2) Gaspard, eigentlich Dughet (Doughet), ital. Maler, nach seinem Lehrer und Schwager Nicolas P. genannt, geb. 1613 in Rom, gest. daselbst 25. Mai 1675, wandte sich der historischen Richtung der Landschaftsmalerei zu, worin bereits Nicolas Bedeutendes geleistet. Seine Gemälde sind mehr auf den dekorativen Effekt zugeschnitten und romantischer und zeigen eine tiefere, wärmere Farbe; doch haben sie meist durch Nachdunkeln stark gelitten. Bedeutsame Linien in der Landschaft, großartig komponierte Bäume und Verwendung antiker Ruinen u. dgl., verbunden öfters mit Gewitter und Sturmwind, bilden die Eigentümlichkeit seiner Landschaften, die zahlreiche Künstler zur Nachahmung bewogen.
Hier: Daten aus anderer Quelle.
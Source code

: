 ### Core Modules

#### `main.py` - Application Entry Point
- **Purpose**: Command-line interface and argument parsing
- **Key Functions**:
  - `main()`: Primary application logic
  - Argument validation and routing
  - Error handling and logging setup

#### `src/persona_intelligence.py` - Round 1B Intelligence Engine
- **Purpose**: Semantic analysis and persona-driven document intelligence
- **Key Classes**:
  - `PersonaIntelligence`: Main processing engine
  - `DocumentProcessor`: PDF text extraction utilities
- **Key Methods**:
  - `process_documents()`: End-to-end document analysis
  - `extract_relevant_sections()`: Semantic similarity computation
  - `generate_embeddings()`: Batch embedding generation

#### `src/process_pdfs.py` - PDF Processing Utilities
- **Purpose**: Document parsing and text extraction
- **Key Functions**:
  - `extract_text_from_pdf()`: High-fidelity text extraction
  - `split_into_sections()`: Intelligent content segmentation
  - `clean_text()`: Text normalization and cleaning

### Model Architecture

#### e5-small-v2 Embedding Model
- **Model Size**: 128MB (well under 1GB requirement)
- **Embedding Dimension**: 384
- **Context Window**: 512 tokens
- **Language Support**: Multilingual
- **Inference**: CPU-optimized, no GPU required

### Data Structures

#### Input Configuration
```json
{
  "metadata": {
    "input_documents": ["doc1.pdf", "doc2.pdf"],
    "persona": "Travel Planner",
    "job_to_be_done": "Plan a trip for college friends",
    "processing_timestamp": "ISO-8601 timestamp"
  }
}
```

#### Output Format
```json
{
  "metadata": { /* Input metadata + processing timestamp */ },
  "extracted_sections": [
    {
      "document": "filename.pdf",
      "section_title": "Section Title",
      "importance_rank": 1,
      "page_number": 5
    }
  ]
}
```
In der Kirche San Martino a' Monti zu Rom hat er Darstellungen aus der Geschichte von Elias und Elisa in Fresko ausgeführt. Größere Landschaftszyklen in Tempera und Öl besitzen von ihm die Paläste Doria, Colonna und Corsini, einzelne Bilder die Accademia di San Luca in Rom, der Palazzo Pitti in Florenz, das Louvre in Paris, die Eremitage in St. Petersburg, das Pradomuseum in Madrid, die Berliner und die Dresdener Galerie und verschiedene englische Privatsammlungen. Man kennt von ihm auch acht radierte Landschaften.

Quelle:
Meyers Großes Konversations-Lexikon, Band 16. Leipzig 1908, S. 244-245.